Molly took a deep breath and seemed to collect herself for a moment.
"I need to ask you something."
"Okay."
"If we hired you, your company, what would you tell us to do?"
He frowned a bit. "You mean if you and your mom hired us?"
"It's more than just the two of us, you know that. A lot more."
"I don't know," he said. "What is it you want to accomplish again?"
"We want to save the country."
"Oh. Okay. Is that all?"
"That's where we start, isn't it? With a clear objective."
"That's right."
"So?"
"Okay. Let me think for a minute."
Molly had become deadly serious; this wasn't party talk. She didn't take her eyes from his as she waited.

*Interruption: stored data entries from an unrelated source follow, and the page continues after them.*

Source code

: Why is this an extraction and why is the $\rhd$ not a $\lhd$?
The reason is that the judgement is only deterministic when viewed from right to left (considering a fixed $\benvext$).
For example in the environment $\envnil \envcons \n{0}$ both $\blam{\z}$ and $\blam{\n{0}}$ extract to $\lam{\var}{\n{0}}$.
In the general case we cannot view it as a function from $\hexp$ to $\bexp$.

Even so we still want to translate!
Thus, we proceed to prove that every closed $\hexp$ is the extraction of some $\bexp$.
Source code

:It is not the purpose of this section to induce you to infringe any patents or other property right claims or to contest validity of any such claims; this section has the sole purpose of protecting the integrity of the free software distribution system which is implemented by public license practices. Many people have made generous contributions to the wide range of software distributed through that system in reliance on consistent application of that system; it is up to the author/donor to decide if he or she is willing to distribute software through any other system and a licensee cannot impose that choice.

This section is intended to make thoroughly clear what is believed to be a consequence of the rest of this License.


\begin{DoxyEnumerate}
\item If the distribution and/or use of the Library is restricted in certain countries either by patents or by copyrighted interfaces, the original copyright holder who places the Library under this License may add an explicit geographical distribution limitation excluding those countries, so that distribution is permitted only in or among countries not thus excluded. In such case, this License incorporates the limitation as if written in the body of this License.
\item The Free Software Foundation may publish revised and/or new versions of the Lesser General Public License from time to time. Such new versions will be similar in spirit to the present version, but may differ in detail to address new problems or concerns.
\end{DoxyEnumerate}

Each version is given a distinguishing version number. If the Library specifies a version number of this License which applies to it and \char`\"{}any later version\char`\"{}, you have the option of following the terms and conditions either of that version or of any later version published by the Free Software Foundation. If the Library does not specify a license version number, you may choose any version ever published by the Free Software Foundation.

"I guess;' he said, "I'd begin by sitting down with all these different groups and trying to focus everyone on the things they agree on -- the fundamentals. A platform, you know? Make it easy for people to understand what you're about. Propose some real answers."
"Give me an example."
"I don't know-start with the tax code, since your mom is so passionate about that. How about a set of specific spending cuts and a thirteen percent flat tax to start with? Get that ridiculous sixty-seven-thousand-page tax code down to four or five bullet points, and show exactly what effects it'll have on trade, and employment, and the debt, and the future of the country."
8. In times of stress, it helps to talk about Bill Clinton
So after going through the harrowing ordeal of the Founders Keepers raid and a night spent in the lock-up at a New York City police station, Noah and Molly find themselves in a company car on their way home. One would think that they'd want to talk about the evening's events, critical as they were both to the plot and their character development. But instead, they opt for a discussion of Bill Clinton's character:
"You know what? New topic. Ask me anything."
"Okay. Who's the most fascinating person you've ever met?"
He didn't hesitate. "President Clinton. Hands down."
"Really?"
''All politics aside, you've never seen so much charisma stuffed into one human being. And you brought up the subject of lying earlier -- this man could keep twenty elaborate, interlocking whoppers in his head at a time, improvising on the fly, and have you believing every word while you're holding a stack of hard evidence to the contrary. His wife might be even smarter than he is, but she doesn't have any of that skill at prevarication, and Gore was pretty helpless if he ever dropped his script. But Clinton? He's like one of those plate spinners at the circus: he makes everything look completely effortless. And obviously, in a related skill, he's a total Svengali with the chicks."
9. Noah vs. the narrator
The Overton Window is chock-full of characters that don't really do anything, but perhaps the person whose presence is least felt is the editor. Take for example, this passage in which Noah remembers thinking the book's first lines about life's defining "moments." The problem is that this line is actually said in the voice of the third-person omniscient narrator:
From behind his tinted visor a nearby man-in-black raised his riot club, ready to cave in the skull of the helpless man at his feet.
In this strange, slow procession of vivid snapshots, a random thought made its way back to him from earlier in the day. We stay mostly the same and then grow up suddenly, at the turning points. What came next would either go down as one of those dreaded defining moments, or as the final mistake of a bad night that would top any that had ever come before. It didn't matter which; the die was already cast.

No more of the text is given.